0

I have a transformation to HTML (xhtml), declared

<?xml version='1.0' encoding='utf-8'?>
<xsl:stylesheet version="2.0" 

<xsl:output method="xhtml" encoding="UTF-8" omit-xml-declaration="yes" indent="no"/>

I am getting different encoding of the entities on serialization. When I output formatted text using the following code (where $converted-value is: Jul&nbsp;28,&nbsp;2015&nbsp;&nbsp;&nbsp;03:13:15&nbsp;p.m.&nbsp;EDT), some times the &nbsp; is encoded, and other time it is not.

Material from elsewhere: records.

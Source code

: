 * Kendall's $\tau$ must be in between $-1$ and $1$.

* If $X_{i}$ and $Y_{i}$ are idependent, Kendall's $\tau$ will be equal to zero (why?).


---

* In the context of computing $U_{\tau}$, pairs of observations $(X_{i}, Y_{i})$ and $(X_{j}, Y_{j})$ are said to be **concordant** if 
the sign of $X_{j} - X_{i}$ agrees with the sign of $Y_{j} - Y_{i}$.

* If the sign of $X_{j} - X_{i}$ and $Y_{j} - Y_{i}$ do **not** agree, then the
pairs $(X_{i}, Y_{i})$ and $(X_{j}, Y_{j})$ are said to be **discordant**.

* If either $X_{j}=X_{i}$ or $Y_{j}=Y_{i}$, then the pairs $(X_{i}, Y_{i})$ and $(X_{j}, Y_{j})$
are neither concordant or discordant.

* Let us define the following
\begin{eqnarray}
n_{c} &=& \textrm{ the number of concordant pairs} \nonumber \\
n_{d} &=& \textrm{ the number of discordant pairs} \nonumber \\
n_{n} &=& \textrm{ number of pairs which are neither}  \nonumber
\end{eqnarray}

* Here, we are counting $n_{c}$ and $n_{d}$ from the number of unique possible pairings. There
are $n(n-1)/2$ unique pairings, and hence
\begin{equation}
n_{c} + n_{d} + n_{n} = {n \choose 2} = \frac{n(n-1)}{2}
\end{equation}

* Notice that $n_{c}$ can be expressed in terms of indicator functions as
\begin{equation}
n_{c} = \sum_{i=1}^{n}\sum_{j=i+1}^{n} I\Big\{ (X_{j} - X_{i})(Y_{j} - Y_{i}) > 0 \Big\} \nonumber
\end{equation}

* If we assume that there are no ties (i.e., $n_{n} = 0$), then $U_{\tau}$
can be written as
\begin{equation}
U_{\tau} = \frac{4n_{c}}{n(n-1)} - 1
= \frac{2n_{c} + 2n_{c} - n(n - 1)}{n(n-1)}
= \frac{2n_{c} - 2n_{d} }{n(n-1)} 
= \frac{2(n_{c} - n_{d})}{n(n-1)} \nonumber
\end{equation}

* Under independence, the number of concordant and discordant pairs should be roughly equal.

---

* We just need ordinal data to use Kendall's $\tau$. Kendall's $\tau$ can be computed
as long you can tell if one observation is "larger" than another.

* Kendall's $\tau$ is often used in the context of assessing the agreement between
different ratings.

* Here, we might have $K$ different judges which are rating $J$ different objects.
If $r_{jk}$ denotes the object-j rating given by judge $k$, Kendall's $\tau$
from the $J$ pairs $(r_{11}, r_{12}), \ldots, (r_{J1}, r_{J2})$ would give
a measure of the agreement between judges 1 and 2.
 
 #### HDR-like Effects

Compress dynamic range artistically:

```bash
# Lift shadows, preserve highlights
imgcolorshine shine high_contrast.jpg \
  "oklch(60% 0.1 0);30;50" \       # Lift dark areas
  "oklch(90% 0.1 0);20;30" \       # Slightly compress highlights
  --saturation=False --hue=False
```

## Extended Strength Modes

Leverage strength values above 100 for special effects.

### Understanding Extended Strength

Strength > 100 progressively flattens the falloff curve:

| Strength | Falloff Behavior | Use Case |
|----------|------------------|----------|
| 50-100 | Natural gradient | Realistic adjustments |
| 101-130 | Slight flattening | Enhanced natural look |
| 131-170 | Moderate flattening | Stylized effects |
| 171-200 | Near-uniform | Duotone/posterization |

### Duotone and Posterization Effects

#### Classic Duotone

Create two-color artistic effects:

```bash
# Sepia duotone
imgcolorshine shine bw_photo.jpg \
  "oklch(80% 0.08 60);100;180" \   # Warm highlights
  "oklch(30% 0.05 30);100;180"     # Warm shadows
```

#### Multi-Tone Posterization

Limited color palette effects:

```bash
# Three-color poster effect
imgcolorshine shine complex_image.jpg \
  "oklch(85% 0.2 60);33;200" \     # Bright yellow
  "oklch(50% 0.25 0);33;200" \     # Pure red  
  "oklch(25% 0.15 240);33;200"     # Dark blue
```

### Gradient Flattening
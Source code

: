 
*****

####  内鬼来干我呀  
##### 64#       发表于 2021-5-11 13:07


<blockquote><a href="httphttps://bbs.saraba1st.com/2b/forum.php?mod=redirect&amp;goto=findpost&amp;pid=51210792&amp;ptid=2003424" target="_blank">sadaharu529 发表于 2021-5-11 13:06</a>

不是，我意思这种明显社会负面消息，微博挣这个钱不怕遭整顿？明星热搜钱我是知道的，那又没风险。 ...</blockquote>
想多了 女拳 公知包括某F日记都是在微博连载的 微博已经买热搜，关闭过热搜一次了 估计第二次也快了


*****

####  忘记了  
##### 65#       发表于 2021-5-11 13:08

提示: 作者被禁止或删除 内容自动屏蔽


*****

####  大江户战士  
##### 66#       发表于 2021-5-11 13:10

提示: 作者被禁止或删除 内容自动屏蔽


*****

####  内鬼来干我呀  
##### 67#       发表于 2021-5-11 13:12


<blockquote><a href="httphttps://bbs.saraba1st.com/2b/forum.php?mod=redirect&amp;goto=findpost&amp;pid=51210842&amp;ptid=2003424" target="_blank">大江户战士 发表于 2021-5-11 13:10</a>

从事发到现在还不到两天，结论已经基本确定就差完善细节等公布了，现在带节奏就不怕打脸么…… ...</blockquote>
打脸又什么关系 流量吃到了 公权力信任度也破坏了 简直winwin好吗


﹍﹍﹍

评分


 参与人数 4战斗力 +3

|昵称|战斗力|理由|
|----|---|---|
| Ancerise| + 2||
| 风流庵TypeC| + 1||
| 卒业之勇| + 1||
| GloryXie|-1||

<span style="white-space:pre;">
    Jan&nbsp;05,&nbsp;2016&nbsp;&nbsp;&nbsp;05:00:44&nbsp;p.m.&nbsp;EST
</span>

The difference is seen when executing in Oxygen and a Java program. From Oxygen, the entities are always output as &nbsp;, but in other cases (inconsistently) the output is encoded: &amp;nbsp; as follows.

<span style="white-space:pre;">
    Jan&nbsp;05,&nbsp;2016&nbsp;&nbsp;&nbsp;05:00:44&nbsp;p.m.&nbsp;EST
</span>

or

<span style="white-space:pre;">
    Jul&amp;nbsp;28,&amp;nbsp;2015&amp;nbsp;&amp;nbsp;&amp;nbsp;03:13:15&amp;nbsp;p.m.&amp;nbsp;EDT
</span>

This behavior is inconsistent on the same machine, and on others. What controls this behavior? It seems that disable-output-escaping doesn't always work. How can I code so that the output is predictable?

Thanks!

D Olson
  • 3
  • 2
  • I think there are copy-paste errors in your code samples (the second sample is not well-formed XML). Could you correct them please? – Michael Kay Jan 13 '16 at 15:03

1 Answers1

0

If the input is a sequence of six characters (&, n, b, s, p, ;) (as distinct from the single character denoted by &nbsp;) then it will be serialized as the 6-character string &nbsp; if disable-output-escaping is in force, or as the 10-character string &amp;nbsp; otherwise.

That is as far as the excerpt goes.